TASK OBJECTIVE:
The entries below contain a line with "Standard errors in" and a line with "All models include". Retype exactly everything from the first down to the second, both included, and nothing else.
********************
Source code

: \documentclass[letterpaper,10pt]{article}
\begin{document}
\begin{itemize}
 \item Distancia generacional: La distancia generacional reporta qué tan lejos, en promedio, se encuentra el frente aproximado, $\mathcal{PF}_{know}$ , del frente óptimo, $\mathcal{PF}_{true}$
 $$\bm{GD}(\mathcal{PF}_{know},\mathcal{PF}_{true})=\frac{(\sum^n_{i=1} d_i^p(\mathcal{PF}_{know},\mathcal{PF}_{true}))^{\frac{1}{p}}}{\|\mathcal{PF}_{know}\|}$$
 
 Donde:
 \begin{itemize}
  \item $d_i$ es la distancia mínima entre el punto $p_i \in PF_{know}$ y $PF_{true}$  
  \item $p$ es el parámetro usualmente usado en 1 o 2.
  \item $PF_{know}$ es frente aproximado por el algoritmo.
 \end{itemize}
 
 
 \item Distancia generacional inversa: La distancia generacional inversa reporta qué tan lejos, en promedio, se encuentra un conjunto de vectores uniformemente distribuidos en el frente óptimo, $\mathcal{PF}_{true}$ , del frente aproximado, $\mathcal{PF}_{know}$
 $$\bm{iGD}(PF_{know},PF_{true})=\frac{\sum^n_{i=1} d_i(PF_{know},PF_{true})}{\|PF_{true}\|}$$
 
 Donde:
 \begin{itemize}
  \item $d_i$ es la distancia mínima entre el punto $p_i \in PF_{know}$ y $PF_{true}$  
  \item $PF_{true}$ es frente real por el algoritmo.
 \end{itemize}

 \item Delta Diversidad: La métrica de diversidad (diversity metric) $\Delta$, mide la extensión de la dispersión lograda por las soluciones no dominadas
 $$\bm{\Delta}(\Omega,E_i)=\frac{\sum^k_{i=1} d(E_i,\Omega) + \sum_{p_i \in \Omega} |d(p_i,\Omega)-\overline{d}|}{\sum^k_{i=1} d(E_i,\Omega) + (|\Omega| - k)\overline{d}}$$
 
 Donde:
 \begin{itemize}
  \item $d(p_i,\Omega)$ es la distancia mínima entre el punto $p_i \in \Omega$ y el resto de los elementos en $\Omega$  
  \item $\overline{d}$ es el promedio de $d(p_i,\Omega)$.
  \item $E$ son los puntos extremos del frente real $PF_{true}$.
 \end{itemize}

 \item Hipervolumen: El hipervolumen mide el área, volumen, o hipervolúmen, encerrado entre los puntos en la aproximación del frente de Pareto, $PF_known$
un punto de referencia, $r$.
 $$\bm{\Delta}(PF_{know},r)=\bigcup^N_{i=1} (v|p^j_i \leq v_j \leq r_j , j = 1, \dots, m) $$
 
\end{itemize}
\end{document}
********************
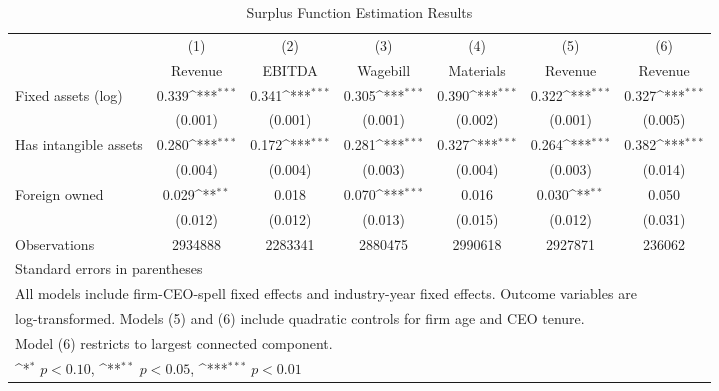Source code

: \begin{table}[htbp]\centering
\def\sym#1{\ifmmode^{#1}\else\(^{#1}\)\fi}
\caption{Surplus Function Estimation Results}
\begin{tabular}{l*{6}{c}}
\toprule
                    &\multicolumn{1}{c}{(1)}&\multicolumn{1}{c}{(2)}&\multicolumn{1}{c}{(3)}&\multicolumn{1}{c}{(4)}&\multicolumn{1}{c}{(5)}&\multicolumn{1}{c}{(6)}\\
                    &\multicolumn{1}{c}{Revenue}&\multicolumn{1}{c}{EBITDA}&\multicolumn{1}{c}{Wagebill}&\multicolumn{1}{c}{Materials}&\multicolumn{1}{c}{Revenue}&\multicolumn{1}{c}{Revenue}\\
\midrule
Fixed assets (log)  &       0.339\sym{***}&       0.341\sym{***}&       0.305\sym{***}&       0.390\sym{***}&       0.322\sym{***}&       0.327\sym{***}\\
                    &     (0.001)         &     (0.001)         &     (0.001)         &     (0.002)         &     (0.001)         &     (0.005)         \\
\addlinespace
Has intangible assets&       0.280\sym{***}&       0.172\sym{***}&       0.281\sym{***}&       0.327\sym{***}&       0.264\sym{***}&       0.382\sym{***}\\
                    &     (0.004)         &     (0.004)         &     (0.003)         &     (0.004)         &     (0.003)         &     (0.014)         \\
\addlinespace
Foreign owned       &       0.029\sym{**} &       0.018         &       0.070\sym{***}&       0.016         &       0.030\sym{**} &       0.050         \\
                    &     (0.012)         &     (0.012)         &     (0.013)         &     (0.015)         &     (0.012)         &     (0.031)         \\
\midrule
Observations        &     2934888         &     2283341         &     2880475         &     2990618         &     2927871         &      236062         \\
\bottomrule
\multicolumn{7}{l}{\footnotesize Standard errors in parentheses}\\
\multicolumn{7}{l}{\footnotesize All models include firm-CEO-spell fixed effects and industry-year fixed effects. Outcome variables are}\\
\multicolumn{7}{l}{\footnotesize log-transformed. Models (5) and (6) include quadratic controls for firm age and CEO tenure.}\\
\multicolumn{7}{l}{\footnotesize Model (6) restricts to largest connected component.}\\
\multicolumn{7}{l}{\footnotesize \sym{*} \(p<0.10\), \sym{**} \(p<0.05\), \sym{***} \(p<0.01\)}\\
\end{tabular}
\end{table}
********************
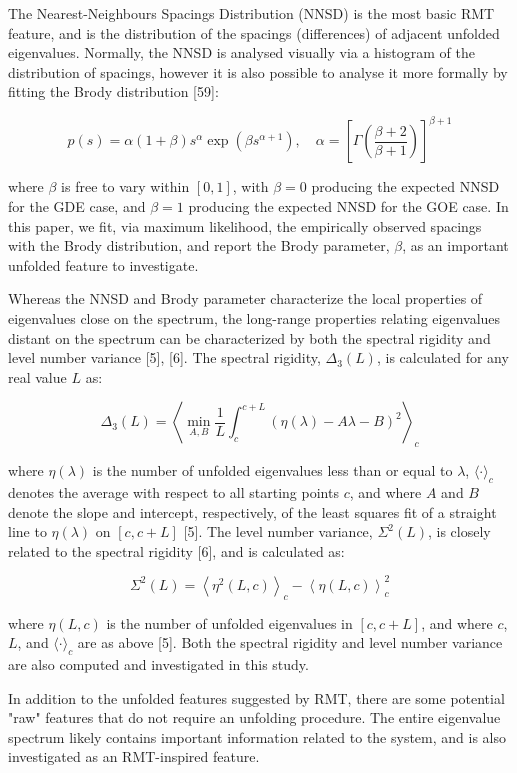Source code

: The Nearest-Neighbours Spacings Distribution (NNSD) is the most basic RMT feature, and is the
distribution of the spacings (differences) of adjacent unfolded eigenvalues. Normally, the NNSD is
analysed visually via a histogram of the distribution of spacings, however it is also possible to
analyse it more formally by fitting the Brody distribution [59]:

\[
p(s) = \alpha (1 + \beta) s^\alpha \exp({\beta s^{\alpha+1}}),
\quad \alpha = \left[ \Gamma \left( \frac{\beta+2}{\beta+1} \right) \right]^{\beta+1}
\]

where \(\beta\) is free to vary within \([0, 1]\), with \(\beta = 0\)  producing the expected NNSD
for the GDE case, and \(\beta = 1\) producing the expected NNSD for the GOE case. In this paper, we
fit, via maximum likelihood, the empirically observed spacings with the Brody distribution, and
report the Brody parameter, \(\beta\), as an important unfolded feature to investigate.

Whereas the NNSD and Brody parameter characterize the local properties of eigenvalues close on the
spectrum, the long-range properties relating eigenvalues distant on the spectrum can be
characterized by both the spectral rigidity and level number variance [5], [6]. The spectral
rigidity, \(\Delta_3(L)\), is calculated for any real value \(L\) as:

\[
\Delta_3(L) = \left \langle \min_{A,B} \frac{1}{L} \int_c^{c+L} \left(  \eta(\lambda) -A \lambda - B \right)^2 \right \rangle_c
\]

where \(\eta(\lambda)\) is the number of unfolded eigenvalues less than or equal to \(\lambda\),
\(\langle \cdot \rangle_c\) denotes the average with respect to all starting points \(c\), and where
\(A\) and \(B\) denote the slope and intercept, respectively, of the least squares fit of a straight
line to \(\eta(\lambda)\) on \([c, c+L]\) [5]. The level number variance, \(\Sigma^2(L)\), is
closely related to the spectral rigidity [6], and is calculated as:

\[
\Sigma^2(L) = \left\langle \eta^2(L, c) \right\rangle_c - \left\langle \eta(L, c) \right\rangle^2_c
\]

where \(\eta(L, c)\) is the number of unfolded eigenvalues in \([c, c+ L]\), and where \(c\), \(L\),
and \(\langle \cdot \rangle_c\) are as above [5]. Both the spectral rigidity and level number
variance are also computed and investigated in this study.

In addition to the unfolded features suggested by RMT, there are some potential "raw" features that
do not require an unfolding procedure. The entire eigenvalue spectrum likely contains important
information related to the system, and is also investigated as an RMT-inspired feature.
********************
TASK OUTPUT:
\multicolumn{7}{l}{\footnotesize Standard errors in parentheses}\\
\multicolumn{7}{l}{\footnotesize All models include firm-CEO-spell fixed effects and industry-year fixed effects. Outcome variables are}\\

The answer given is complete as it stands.